__WHAT THIS TASK INVOLVES__: From the records beneath, determine how many lines contain "more" and report only that figure.

__DATA SECTION__:
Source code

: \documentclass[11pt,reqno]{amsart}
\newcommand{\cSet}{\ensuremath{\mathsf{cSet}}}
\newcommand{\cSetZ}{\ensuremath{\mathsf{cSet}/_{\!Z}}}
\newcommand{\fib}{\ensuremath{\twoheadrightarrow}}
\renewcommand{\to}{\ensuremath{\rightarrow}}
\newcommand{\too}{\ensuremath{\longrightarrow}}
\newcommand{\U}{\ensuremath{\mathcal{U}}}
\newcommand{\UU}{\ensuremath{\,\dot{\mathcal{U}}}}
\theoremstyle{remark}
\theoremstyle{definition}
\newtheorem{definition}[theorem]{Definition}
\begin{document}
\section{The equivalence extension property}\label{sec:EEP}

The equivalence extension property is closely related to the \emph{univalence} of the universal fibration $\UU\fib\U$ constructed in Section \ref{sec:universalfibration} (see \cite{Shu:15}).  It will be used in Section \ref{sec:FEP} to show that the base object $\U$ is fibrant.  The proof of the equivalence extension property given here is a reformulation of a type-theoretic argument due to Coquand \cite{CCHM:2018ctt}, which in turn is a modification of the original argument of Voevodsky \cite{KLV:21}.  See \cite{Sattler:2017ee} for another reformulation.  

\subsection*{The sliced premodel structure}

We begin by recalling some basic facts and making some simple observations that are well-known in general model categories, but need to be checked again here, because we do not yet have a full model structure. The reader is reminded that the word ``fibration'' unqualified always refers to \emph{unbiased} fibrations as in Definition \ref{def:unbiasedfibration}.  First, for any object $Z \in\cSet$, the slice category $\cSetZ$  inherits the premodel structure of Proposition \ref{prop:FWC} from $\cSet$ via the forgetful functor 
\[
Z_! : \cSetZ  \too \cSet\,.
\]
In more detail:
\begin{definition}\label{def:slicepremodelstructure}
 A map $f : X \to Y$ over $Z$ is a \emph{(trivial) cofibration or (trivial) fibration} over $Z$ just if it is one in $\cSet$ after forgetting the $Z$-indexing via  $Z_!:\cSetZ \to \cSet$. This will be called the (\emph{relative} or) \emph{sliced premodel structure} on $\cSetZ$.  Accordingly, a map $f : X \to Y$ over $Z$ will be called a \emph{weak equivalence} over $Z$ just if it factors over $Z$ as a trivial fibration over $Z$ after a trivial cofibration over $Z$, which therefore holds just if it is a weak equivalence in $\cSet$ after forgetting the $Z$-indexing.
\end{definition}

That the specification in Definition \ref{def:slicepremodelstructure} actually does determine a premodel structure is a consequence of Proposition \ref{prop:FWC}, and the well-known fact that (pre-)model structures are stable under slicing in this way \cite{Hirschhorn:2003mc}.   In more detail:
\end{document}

__WORKED SOLUTION__: 2